ABSTRACT. In this paper, we propose to extend the regional dynamic traffic assignment framework for Macroscopic Fundamental Diagram traffic models discussed by Batista and Leclercq (2019), to account for bounded rational drivers. We consider drivers with indifferent preferences and with clear preferences for more reliable travel times. Monte Carlo simulations are used to account for explicitly calculated distributions of trip lengths as well as the regional mean speeds. The Method of Successive Averages is used to calculate the regional network equilibrium. Preliminary results considering bounded rational drivers with indifferent preferences are discussed.

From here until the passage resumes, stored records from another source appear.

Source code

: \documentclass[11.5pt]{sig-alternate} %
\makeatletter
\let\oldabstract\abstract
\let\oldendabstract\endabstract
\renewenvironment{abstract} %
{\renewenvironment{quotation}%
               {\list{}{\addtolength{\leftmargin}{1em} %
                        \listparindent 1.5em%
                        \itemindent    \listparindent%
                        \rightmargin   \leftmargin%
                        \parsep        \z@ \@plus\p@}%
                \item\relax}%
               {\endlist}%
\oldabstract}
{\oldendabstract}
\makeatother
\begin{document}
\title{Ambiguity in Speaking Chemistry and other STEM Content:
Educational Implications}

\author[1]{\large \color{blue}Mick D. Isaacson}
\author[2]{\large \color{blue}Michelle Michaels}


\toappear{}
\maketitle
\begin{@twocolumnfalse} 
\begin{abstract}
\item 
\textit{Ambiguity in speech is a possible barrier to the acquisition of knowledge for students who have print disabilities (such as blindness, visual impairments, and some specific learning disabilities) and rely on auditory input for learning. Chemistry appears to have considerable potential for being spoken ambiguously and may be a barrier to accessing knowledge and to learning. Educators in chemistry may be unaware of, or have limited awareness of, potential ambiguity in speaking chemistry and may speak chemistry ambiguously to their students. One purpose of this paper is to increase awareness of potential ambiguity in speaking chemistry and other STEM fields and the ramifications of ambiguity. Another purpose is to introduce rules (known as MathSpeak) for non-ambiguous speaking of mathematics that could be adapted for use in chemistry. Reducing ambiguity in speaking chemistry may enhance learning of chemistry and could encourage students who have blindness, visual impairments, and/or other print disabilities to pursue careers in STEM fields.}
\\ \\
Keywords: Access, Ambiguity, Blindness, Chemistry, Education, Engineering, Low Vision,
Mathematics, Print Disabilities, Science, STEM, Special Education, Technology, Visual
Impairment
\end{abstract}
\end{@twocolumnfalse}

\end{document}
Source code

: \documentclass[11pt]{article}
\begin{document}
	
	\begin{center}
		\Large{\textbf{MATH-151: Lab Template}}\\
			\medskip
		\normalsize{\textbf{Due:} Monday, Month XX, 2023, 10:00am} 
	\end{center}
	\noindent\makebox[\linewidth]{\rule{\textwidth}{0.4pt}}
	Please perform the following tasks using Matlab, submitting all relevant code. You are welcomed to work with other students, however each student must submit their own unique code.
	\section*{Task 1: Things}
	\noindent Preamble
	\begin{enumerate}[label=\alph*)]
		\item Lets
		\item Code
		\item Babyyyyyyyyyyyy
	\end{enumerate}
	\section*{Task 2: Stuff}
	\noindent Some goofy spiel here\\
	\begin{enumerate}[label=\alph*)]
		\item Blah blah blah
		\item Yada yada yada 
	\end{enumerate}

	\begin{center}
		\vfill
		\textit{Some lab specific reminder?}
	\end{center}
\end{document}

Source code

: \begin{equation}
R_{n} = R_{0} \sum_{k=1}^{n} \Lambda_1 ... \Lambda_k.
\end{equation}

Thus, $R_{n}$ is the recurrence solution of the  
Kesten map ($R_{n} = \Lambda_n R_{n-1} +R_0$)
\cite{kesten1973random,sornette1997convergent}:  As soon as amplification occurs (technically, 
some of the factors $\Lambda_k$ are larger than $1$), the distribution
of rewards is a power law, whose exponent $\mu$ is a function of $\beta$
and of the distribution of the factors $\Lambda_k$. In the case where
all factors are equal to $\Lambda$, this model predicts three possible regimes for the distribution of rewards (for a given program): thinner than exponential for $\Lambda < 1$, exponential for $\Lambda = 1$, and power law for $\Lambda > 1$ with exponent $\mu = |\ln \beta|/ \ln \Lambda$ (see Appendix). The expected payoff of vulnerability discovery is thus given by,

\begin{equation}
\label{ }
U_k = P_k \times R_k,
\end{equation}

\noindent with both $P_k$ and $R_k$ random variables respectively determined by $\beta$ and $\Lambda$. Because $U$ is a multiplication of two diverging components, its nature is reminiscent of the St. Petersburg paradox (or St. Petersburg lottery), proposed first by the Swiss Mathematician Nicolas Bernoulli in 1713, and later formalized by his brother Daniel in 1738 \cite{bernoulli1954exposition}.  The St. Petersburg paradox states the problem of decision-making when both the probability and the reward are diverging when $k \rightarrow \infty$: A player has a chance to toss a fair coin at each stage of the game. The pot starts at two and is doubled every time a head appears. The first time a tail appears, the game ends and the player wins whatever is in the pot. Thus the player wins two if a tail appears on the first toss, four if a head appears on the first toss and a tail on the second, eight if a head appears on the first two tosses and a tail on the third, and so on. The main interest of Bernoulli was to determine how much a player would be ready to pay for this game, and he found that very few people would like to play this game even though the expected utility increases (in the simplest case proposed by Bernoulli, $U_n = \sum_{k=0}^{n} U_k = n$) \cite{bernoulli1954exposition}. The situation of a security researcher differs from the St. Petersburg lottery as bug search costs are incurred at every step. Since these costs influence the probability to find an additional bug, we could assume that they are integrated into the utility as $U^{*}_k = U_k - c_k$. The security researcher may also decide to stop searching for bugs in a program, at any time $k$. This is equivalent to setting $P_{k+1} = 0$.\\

16:00-18:00 Session W33: Demand and Choice Modelling
Location: VS219
16:00
Land Use Inference from Mobility Mobile Phone Data and Household Travel Surveys

ABSTRACT. The mobility data derived from mobile phones may provide hints regarding land-use. Activity zones, be residential or productive, feed the global mobility once acting as origin and/or destination of trips. This research presents an approach to characterise the predominant activity of the sectors of a case of study, the metropolitan area of Malaga (Spain), using mobility patterns. The methodology is tested and compared with the socio-economical information provided by the Official General Statistics and Economic Information in order to quantify the reliability of the approach.

16:30
Passenger Centric Train Timetabling Problem with Elastic Demand

ABSTRACT. A widely used taxonomy for train timetabling models, classifies them according to the point of view used, in: i) operations centric models and ii) passenger centric models, which tries to maximize customers satisfaction. This work proposes a passenger centric timetabling model based on machine learning techniques. The proposed model uses the concept of strategy of a passenger as a set of lines to satisfy his/her particular origin-destination trip. A demand forecasting model has been developed based on kernel functions and it allows the estimation of the number of passengers in each strategy of the network, taking into account the existing correlation between strategies. The resulting model captures the elasticity of demand with respect to the characteristics of the designed timetable such as price, travel time, arrive time, etc.

17:00
A Dynamic OD Prediction Approach for Urban Networks Based on Automatic Number Plate Recognition Data
PRESENTER: Jing Liu

ABSTRACT. OD flows provide important information for traffic management and planning. The prediction of dynamic OD matrices gives the possibility to apply anticipatory traffic management measures. In this paper, we propose an OD prediction approach based on the data obtained by Automated Number Plate Recognition (ANPR) cameras. The principal component analysis (PCA) is applied to reduce the dimension of the original OD matrices and to separate the main structure patterns from the noisier components. A state-space model is established for the main structure patterns and the structure deviations, and is incorporated in the Kalman filter framework to make predictions. We further propose three K-Nearest Neighbour (K-NN) based long-term pattern recognition approaches. The proposed approaches are validated with field ANPR data from Changsha city, P.R. China. The results show that the observed OD flows can be accurately predicted by our proposed approaches. Which prediction method performs best depends on the quality of the available data: for regular, periodic OD matrices the Kalman filter is better, for irregular OD matrices the pattern recognition, that looks at different time periods in the historical data, gives better results.